Было странно видеть освещенную улицу, фары, фонари после как бы вывалившегося из времени огромного дворца Эрмитажа. Потирая руку и прислушиваясь к постепенно затихающей боли, Сергей думал, за что он наказан — за то, что при помощи корыстолюбивой мзды, данной гардеробщику, выбрался из мрака, в который погрузился великий музей, или за то, что, никем не званный, поспешил за женщиной, угаданной в темноте?
Или, думал он, по привычке прокручивая варианты, всевидящий решил наказать за мзду и наслал эту женщину, прищемившую ему руку дверью?

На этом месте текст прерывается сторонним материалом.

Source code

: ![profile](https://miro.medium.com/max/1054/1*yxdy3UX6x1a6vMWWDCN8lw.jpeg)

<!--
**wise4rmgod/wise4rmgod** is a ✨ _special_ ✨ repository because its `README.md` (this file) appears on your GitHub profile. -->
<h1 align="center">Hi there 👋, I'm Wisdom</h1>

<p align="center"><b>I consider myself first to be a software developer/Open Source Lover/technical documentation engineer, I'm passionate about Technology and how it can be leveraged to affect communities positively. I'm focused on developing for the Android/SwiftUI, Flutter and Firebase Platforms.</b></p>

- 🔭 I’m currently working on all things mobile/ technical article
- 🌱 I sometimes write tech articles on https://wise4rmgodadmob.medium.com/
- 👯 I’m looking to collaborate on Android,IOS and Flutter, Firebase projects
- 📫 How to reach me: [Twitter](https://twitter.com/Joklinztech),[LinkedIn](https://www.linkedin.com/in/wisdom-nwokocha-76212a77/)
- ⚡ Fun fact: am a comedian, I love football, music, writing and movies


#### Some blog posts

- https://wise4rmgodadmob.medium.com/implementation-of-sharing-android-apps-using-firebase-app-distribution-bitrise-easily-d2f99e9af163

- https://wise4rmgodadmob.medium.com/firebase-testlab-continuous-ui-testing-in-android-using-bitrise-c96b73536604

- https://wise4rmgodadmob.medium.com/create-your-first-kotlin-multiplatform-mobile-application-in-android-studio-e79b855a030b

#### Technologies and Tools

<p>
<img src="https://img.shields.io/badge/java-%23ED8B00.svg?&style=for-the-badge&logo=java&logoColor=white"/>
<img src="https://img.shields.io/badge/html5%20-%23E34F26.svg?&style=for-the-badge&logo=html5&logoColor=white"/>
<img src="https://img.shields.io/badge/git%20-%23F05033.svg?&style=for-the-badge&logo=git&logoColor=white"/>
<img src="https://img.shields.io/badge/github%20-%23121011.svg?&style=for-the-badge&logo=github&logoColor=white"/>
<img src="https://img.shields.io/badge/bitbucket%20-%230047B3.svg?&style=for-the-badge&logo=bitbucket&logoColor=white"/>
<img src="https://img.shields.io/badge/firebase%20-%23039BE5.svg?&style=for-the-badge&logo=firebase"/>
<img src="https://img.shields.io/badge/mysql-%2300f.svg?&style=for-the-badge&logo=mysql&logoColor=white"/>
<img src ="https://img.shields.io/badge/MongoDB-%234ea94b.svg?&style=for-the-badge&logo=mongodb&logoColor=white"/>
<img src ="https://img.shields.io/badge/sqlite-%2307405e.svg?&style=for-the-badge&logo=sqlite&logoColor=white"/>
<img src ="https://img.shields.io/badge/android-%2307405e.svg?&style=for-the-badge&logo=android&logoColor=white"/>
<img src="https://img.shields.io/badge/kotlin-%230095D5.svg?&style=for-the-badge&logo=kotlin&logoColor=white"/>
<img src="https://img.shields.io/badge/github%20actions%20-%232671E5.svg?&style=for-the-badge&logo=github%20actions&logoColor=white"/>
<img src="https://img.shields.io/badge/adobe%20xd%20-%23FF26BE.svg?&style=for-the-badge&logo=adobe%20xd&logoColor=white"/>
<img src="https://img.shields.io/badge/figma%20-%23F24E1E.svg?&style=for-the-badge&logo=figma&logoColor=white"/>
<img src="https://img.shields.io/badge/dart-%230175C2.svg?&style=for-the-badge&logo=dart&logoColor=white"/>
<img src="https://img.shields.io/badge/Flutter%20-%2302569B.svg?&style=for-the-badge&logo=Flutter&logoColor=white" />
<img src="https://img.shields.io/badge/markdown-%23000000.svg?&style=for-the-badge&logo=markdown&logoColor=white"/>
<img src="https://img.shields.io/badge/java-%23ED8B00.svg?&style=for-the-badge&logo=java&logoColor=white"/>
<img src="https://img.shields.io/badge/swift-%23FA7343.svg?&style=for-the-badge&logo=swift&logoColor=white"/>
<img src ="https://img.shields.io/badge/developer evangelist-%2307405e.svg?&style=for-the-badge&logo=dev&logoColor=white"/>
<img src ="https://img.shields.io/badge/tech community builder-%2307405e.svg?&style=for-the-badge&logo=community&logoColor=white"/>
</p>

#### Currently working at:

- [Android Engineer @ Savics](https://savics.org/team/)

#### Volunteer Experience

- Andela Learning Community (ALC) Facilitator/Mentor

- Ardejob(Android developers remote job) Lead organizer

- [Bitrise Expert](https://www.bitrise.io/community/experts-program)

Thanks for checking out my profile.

При этом следует обратить внимание, уже весело думал он, потому что боль стихала, кругом было светло, морозно, и он чувствовал молодой голод и мысленно выбирал ресторан, где бы повкуснее можно было бы поужинать, следует обратить внимание, думал он, что наказание постигло именно ту руку, которая давала мзду.
Сейчас, рассказывая о своем посещении музея, Сергей старался не упустить ни одной из подробностей, вплоть до прищемленной руки; правда, по его рассказу получалось, что руку прищемило ему существо совершенно неизвестного пола.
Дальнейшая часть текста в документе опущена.